* Entries supplied *
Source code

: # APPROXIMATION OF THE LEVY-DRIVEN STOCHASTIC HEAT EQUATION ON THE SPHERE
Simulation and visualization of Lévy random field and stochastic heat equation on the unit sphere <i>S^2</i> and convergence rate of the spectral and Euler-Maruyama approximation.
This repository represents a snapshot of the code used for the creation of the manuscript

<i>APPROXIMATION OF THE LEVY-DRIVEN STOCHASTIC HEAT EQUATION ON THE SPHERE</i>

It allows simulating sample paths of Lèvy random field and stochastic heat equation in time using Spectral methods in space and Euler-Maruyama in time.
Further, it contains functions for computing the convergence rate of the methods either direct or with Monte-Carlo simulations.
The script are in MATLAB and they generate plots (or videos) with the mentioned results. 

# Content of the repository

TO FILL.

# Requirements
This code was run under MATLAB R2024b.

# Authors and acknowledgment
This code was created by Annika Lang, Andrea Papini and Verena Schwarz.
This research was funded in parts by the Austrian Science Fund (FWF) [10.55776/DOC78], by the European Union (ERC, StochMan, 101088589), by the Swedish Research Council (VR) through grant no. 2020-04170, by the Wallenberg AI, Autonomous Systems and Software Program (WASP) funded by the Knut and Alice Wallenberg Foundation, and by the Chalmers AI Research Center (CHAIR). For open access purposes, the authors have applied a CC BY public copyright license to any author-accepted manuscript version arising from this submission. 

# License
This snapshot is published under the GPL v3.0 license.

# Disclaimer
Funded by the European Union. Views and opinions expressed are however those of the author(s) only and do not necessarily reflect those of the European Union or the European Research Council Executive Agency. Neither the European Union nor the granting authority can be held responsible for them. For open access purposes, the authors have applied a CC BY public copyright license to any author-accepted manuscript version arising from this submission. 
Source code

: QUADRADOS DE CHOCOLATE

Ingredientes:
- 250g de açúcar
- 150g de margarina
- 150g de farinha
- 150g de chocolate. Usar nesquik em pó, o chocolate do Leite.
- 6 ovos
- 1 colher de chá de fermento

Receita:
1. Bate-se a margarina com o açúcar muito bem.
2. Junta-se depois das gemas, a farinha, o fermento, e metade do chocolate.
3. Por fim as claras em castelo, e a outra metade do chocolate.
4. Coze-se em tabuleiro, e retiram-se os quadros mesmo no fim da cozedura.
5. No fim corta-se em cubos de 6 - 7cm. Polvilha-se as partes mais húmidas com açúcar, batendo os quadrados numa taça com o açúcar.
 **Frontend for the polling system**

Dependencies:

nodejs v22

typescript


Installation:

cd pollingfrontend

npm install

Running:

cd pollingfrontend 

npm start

* Problem to solve *
Where the listing above reaches the line that contains "This repository represents", start retyping, and finish with the line that contains "<i>APPROXIMATION OF THE"; reproduce those lines exactly and no others.

* Response to this exercise *
This repository represents a snapshot of the code used for the creation of the manuscript

<i>APPROXIMATION OF THE LEVY-DRIVEN STOCHASTIC HEAT EQUATION ON THE SPHERE</i>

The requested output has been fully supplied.